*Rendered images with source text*
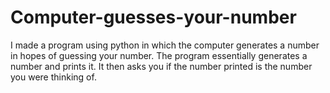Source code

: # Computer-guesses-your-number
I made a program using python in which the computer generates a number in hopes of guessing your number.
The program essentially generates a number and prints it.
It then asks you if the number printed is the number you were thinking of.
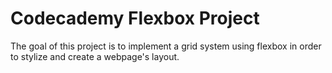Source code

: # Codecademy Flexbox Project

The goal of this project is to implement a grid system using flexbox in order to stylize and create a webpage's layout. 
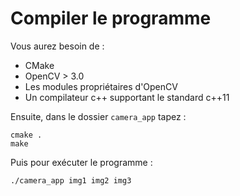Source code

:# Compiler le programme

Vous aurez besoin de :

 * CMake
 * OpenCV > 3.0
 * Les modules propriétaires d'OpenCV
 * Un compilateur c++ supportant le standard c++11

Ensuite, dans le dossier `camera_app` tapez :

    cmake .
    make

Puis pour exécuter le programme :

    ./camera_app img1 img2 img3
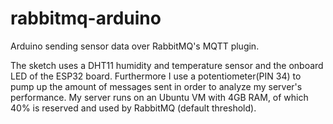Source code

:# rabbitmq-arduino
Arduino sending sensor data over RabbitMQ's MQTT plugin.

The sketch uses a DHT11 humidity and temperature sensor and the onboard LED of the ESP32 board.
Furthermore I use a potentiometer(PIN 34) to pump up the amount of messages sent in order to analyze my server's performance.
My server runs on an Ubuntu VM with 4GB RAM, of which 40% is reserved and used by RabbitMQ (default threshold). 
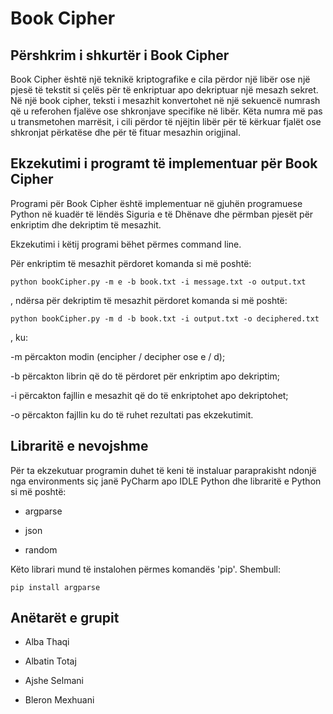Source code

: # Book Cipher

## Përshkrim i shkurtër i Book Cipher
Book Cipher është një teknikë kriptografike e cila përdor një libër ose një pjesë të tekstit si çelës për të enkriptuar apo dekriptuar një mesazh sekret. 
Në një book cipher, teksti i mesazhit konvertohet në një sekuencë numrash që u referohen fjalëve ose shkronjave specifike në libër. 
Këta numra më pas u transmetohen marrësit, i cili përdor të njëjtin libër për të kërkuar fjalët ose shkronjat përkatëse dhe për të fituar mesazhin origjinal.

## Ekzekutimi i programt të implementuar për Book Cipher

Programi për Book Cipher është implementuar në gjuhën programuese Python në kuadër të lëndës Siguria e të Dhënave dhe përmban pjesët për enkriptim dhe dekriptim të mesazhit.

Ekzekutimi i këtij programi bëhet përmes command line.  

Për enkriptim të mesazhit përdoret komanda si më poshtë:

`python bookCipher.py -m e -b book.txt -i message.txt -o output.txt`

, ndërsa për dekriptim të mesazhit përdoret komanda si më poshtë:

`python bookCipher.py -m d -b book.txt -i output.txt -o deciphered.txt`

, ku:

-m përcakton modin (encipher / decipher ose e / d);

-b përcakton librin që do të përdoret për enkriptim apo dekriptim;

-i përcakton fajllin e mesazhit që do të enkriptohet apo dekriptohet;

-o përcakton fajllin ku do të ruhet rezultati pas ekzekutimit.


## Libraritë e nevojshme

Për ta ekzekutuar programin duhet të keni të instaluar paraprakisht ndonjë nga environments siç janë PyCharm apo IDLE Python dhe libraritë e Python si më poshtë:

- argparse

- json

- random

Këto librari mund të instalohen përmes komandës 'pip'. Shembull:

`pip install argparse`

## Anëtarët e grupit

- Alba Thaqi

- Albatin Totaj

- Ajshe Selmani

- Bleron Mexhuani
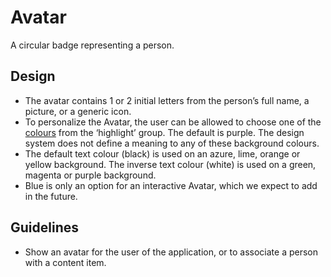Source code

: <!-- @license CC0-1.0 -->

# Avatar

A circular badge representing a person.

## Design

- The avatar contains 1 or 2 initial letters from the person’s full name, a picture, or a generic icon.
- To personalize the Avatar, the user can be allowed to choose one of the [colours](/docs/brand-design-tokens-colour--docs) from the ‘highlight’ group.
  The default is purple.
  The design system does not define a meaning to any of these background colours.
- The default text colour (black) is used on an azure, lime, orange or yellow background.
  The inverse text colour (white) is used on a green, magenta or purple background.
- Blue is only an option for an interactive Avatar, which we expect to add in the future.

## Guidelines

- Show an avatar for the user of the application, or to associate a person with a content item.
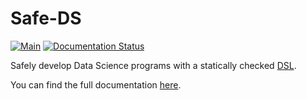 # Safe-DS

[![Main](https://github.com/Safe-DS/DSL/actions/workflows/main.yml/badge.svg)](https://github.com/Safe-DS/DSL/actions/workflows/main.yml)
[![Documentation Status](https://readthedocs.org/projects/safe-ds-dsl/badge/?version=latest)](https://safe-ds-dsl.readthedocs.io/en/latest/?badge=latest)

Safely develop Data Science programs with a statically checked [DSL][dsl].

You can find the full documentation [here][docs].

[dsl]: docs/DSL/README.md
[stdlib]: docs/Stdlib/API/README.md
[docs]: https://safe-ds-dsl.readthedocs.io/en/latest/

*Exercise requirements*
Copy out each line from the preceding entries that mentions the word "generates".

*Response below*
I made a program using python in which the computer generates a number in hopes of guessing your number.
The program essentially generates a number and prints it.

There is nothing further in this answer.